> **Data entries**:
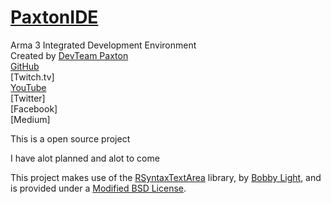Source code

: # [PaxtonIDE](https://github.com/pAxton-/PaxtonIDE)
Arma 3 Integrated Development Environment<br>
Created by [DevTeam Paxton](www.devteampaxton.com)<br>
[GitHub](https://github.com/pAxton-)<br>
[Twitch.tv]<br>
[YouTube](https://www.youtube.com/channel/UCwiq0V-6VG6SPsHnf0Ou4sw)<br>
[Twitter]<br>
[Facebook]<br>
[Medium]<br>

This is a open source project

I have alot planned and alot to come

This project makes use of the [RSyntaxTextArea](https://github.com/bobbylight/RSyntaxTextArea) library, by [Bobby Light](https://github.com/bobbylight), and is provided under a [Modified BSD License](./libs/RSyntaxTextArea.License.txt).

> **Action item**: Copy all of the data word for word, and keep the pictures out of it.

> **Answer area**:
Source code

: # [PaxtonIDE](https://github.com/pAxton-/PaxtonIDE)
Arma 3 Integrated Development Environment<br>
Created by [DevTeam Paxton](www.devteampaxton.com)<br>
[GitHub](https://github.com/pAxton-)<br>
[Twitch.tv]<br>
[YouTube](https://www.youtube.com/channel/UCwiq0V-6VG6SPsHnf0Ou4sw)<br>
[Twitter]<br>
[Facebook]<br>
[Medium]<br>

This is a open source project

I have alot planned and alot to come

This project makes use of the [RSyntaxTextArea](https://github.com/bobbylight/RSyntaxTextArea) library, by [Bobby Light](https://github.com/bobbylight), and is provided under a [Modified BSD License](./libs/RSyntaxTextArea.License.txt).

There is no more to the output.